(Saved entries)
────────────────────

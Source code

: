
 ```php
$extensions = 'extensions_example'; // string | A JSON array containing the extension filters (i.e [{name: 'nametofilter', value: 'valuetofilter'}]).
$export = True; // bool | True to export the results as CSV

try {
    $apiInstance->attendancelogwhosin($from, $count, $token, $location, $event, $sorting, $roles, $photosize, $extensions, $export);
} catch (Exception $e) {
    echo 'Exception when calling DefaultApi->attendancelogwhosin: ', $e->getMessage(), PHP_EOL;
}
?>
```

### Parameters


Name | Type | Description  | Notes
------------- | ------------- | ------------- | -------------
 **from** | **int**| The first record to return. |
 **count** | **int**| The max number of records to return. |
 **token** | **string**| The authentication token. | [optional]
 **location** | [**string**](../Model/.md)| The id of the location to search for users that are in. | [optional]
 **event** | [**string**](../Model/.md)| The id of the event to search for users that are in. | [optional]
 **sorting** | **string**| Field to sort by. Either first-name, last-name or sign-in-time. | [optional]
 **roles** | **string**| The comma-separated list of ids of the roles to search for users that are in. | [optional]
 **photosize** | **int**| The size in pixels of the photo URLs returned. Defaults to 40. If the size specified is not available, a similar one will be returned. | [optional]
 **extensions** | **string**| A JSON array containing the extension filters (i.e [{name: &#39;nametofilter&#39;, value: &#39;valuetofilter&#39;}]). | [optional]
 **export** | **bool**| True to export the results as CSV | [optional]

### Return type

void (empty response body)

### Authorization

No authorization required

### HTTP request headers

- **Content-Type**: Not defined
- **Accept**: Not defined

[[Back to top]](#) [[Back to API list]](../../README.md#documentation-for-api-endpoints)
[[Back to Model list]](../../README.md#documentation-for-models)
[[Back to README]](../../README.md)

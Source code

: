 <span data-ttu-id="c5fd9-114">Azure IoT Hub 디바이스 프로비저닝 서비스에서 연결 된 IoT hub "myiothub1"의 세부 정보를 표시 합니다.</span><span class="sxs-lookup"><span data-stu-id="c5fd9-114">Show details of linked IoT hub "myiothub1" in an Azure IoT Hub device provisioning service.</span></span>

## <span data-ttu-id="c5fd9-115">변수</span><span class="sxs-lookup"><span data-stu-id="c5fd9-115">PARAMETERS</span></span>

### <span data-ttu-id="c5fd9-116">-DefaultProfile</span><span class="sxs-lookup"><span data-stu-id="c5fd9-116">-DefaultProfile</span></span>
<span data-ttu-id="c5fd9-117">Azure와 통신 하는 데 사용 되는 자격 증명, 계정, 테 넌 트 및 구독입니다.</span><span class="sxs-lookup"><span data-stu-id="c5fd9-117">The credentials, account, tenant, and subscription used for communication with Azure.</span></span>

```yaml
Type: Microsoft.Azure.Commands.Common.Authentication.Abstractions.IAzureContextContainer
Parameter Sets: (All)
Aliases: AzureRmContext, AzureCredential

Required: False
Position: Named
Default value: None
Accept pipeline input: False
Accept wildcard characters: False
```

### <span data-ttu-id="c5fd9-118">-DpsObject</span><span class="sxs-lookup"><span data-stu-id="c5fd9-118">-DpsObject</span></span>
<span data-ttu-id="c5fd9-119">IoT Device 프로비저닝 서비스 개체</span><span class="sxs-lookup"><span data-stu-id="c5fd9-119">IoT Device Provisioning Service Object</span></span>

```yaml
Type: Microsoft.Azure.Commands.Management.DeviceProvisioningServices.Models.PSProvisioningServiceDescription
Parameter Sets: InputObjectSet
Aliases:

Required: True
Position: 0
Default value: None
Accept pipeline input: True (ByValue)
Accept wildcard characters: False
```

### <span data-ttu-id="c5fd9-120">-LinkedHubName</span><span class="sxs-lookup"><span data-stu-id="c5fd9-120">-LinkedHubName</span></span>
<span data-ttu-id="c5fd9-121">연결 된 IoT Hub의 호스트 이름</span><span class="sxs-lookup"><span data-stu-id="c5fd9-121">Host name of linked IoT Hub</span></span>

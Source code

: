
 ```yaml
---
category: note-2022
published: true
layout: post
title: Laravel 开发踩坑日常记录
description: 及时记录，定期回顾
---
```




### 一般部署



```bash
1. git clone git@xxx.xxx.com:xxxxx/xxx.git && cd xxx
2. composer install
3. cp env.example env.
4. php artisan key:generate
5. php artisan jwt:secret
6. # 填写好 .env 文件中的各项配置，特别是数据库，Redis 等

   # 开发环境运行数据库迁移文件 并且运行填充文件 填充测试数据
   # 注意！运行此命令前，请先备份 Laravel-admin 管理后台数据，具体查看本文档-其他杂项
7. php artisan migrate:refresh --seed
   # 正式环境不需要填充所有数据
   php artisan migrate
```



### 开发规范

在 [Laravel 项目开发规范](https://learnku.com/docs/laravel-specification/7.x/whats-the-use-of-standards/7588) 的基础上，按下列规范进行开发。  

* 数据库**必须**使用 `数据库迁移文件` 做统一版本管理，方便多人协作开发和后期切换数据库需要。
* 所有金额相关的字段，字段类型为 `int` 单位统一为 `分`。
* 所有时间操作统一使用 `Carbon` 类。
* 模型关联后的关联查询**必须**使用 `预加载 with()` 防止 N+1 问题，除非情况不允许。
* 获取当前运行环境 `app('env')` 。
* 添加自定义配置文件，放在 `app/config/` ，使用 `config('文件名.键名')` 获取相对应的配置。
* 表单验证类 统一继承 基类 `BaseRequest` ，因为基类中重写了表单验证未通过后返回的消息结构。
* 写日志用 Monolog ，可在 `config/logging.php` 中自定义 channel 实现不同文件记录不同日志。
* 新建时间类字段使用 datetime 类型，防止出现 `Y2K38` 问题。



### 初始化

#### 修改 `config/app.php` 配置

────────────────────

■ Task objective
Every entry shown above should be written out again without a single difference.

■ Response to the exercise
Source code

:
 ```php
$extensions = 'extensions_example'; // string | A JSON array containing the extension filters (i.e [{name: 'nametofilter', value: 'valuetofilter'}]).
$export = True; // bool | True to export the results as CSV

try {
    $apiInstance->attendancelogwhosin($from, $count, $token, $location, $event, $sorting, $roles, $photosize, $extensions, $export);
} catch (Exception $e) {
    echo 'Exception when calling DefaultApi->attendancelogwhosin: ', $e->getMessage(), PHP_EOL;
}
?>
```

### Parameters


Name | Type | Description  | Notes
------------- | ------------- | ------------- | -------------
 **from** | **int**| The first record to return. |
 **count** | **int**| The max number of records to return. |
 **token** | **string**| The authentication token. | [optional]
 **location** | [**string**](../Model/.md)| The id of the location to search for users that are in. | [optional]
 **event** | [**string**](../Model/.md)| The id of the event to search for users that are in. | [optional]
 **sorting** | **string**| Field to sort by. Either first-name, last-name or sign-in-time. | [optional]
 **roles** | **string**| The comma-separated list of ids of the roles to search for users that are in. | [optional]
 **photosize** | **int**| The size in pixels of the photo URLs returned. Defaults to 40. If the size specified is not available, a similar one will be returned. | [optional]
 **extensions** | **string**| A JSON array containing the extension filters (i.e [{name: &#39;nametofilter&#39;, value: &#39;valuetofilter&#39;}]). | [optional]
 **export** | **bool**| True to export the results as CSV | [optional]

### Return type

void (empty response body)

### Authorization

No authorization required

### HTTP request headers

- **Content-Type**: Not defined
- **Accept**: Not defined

[[Back to top]](#) [[Back to API list]](../../README.md#documentation-for-api-endpoints)
[[Back to Model list]](../../README.md#documentation-for-models)
[[Back to README]](../../README.md)

Source code

: <span data-ttu-id="c5fd9-114">Azure IoT Hub 디바이스 프로비저닝 서비스에서 연결 된 IoT hub "myiothub1"의 세부 정보를 표시 합니다.</span><span class="sxs-lookup"><span data-stu-id="c5fd9-114">Show details of linked IoT hub "myiothub1" in an Azure IoT Hub device provisioning service.</span></span>

## <span data-ttu-id="c5fd9-115">변수</span><span class="sxs-lookup"><span data-stu-id="c5fd9-115">PARAMETERS</span></span>

### <span data-ttu-id="c5fd9-116">-DefaultProfile</span><span class="sxs-lookup"><span data-stu-id="c5fd9-116">-DefaultProfile</span></span>
<span data-ttu-id="c5fd9-117">Azure와 통신 하는 데 사용 되는 자격 증명, 계정, 테 넌 트 및 구독입니다.</span><span class="sxs-lookup"><span data-stu-id="c5fd9-117">The credentials, account, tenant, and subscription used for communication with Azure.</span></span>

```yaml
Type: Microsoft.Azure.Commands.Common.Authentication.Abstractions.IAzureContextContainer
Parameter Sets: (All)
Aliases: AzureRmContext, AzureCredential

Required: False
Position: Named
Default value: None
Accept pipeline input: False
Accept wildcard characters: False
```

### <span data-ttu-id="c5fd9-118">-DpsObject</span><span class="sxs-lookup"><span data-stu-id="c5fd9-118">-DpsObject</span></span>
<span data-ttu-id="c5fd9-119">IoT Device 프로비저닝 서비스 개체</span><span class="sxs-lookup"><span data-stu-id="c5fd9-119">IoT Device Provisioning Service Object</span></span>

```yaml
Type: Microsoft.Azure.Commands.Management.DeviceProvisioningServices.Models.PSProvisioningServiceDescription
Parameter Sets: InputObjectSet
Aliases:

Required: True
Position: 0
Default value: None
Accept pipeline input: True (ByValue)
Accept wildcard characters: False
```

### <span data-ttu-id="c5fd9-120">-LinkedHubName</span><span class="sxs-lookup"><span data-stu-id="c5fd9-120">-LinkedHubName</span></span>
<span data-ttu-id="c5fd9-121">연결 된 IoT Hub의 호스트 이름</span><span class="sxs-lookup"><span data-stu-id="c5fd9-121">Host name of linked IoT Hub</span></span>

Source code

:
 ```yaml
---
category: note-2022
published: true
layout: post
title: Laravel 开发踩坑日常记录
description: 及时记录，定期回顾
---
```




### 一般部署



```bash
1. git clone git@xxx.xxx.com:xxxxx/xxx.git && cd xxx
2. composer install
3. cp env.example env.
4. php artisan key:generate
5. php artisan jwt:secret
6. # 填写好 .env 文件中的各项配置，特别是数据库，Redis 等

   # 开发环境运行数据库迁移文件 并且运行填充文件 填充测试数据
   # 注意！运行此命令前，请先备份 Laravel-admin 管理后台数据，具体查看本文档-其他杂项
7. php artisan migrate:refresh --seed
   # 正式环境不需要填充所有数据
   php artisan migrate
```



### 开发规范

在 [Laravel 项目开发规范](https://learnku.com/docs/laravel-specification/7.x/whats-the-use-of-standards/7588) 的基础上，按下列规范进行开发。  

* 数据库**必须**使用 `数据库迁移文件` 做统一版本管理，方便多人协作开发和后期切换数据库需要。
* 所有金额相关的字段，字段类型为 `int` 单位统一为 `分`。
* 所有时间操作统一使用 `Carbon` 类。
* 模型关联后的关联查询**必须**使用 `预加载 with()` 防止 N+1 问题，除非情况不允许。
* 获取当前运行环境 `app('env')` 。
* 添加自定义配置文件，放在 `app/config/` ，使用 `config('文件名.键名')` 获取相对应的配置。
* 表单验证类 统一继承 基类 `BaseRequest` ，因为基类中重写了表单验证未通过后返回的消息结构。
* 写日志用 Monolog ，可在 `config/logging.php` 中自定义 channel 实现不同文件记录不同日志。
* 新建时间类字段使用 datetime 类型，防止出现 `Y2K38` 问题。



### 初始化

#### 修改 `config/app.php` 配置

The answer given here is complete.